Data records

★ ★ ★ ★ ★ ★ ★

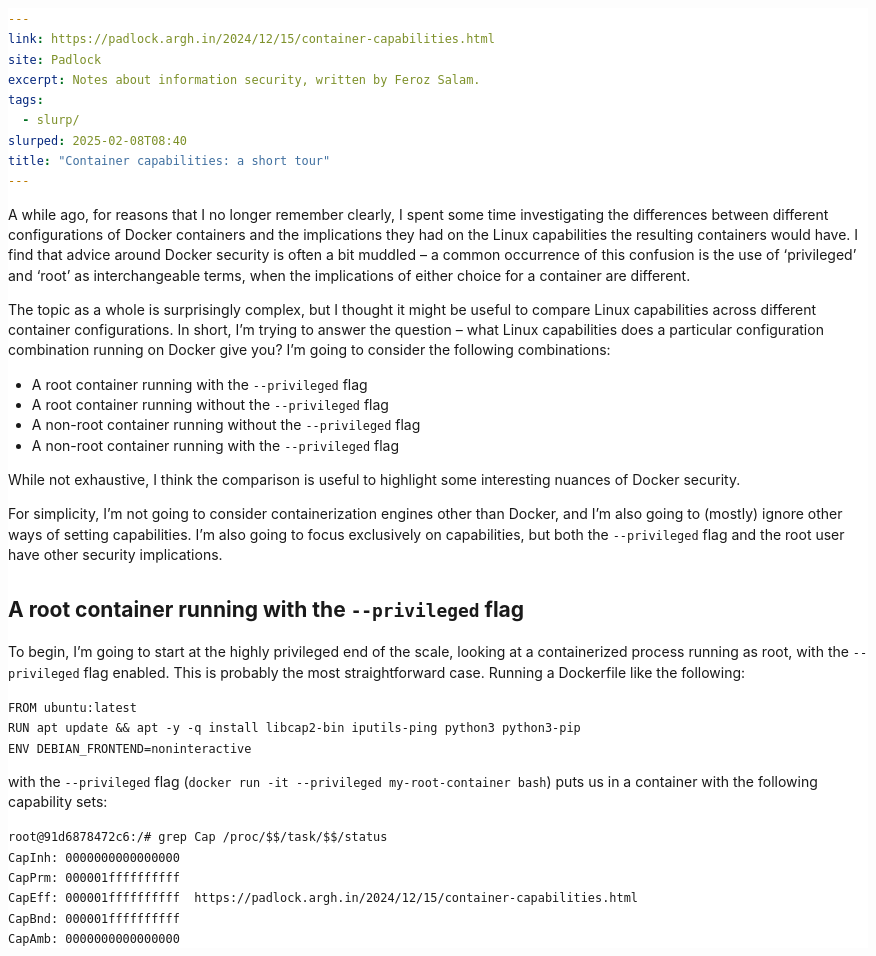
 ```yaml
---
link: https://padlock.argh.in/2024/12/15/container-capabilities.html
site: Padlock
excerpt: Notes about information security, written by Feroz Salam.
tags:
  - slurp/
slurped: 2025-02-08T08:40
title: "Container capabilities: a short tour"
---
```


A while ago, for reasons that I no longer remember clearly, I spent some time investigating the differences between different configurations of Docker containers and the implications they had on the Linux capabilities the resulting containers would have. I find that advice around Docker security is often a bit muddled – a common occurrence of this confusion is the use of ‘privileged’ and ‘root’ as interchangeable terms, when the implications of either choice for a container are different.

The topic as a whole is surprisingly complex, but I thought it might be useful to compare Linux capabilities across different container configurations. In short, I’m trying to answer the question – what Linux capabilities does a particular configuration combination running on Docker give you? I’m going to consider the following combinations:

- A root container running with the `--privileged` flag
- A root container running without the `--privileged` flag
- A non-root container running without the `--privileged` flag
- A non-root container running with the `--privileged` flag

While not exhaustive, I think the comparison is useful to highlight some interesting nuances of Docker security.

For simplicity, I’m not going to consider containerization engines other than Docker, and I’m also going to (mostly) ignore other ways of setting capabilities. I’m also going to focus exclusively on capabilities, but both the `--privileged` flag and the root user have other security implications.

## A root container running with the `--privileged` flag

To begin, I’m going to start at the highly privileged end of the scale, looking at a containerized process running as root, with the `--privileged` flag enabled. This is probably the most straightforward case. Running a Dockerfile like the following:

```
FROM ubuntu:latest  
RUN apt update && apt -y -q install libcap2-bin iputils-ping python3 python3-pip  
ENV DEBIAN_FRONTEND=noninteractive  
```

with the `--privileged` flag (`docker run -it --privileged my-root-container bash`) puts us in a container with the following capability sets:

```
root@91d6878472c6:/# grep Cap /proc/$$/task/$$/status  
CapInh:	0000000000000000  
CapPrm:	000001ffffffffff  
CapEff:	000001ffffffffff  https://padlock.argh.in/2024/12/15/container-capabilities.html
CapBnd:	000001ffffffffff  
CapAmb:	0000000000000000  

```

★ ★ ★ ★ ★ ★ ★

WHAT IS NEEDED:
Please give the records again word for word, omitting all images.

EXPECTED OUTPUT:
 ```yaml
---
link: https://padlock.argh.in/2024/12/15/container-capabilities.html
site: Padlock
excerpt: Notes about information security, written by Feroz Salam.
tags:
  - slurp/
slurped: 2025-02-08T08:40
title: "Container capabilities: a short tour"
---
```


A while ago, for reasons that I no longer remember clearly, I spent some time investigating the differences between different configurations of Docker containers and the implications they had on the Linux capabilities the resulting containers would have. I find that advice around Docker security is often a bit muddled – a common occurrence of this confusion is the use of ‘privileged’ and ‘root’ as interchangeable terms, when the implications of either choice for a container are different.

The topic as a whole is surprisingly complex, but I thought it might be useful to compare Linux capabilities across different container configurations. In short, I’m trying to answer the question – what Linux capabilities does a particular configuration combination running on Docker give you? I’m going to consider the following combinations:

- A root container running with the `--privileged` flag
- A root container running without the `--privileged` flag
- A non-root container running without the `--privileged` flag
- A non-root container running with the `--privileged` flag

While not exhaustive, I think the comparison is useful to highlight some interesting nuances of Docker security.

For simplicity, I’m not going to consider containerization engines other than Docker, and I’m also going to (mostly) ignore other ways of setting capabilities. I’m also going to focus exclusively on capabilities, but both the `--privileged` flag and the root user have other security implications.

## A root container running with the `--privileged` flag

To begin, I’m going to start at the highly privileged end of the scale, looking at a containerized process running as root, with the `--privileged` flag enabled. This is probably the most straightforward case. Running a Dockerfile like the following:

```
FROM ubuntu:latest  
RUN apt update && apt -y -q install libcap2-bin iputils-ping python3 python3-pip  
ENV DEBIAN_FRONTEND=noninteractive  
```

with the `--privileged` flag (`docker run -it --privileged my-root-container bash`) puts us in a container with the following capability sets:

```
root@91d6878472c6:/# grep Cap /proc/$$/task/$$/status  
CapInh:	0000000000000000  
CapPrm:	000001ffffffffff  
CapEff:	000001ffffffffff  https://padlock.argh.in/2024/12/15/container-capabilities.html
CapBnd:	000001ffffffffff  
CapAmb:	0000000000000000  

```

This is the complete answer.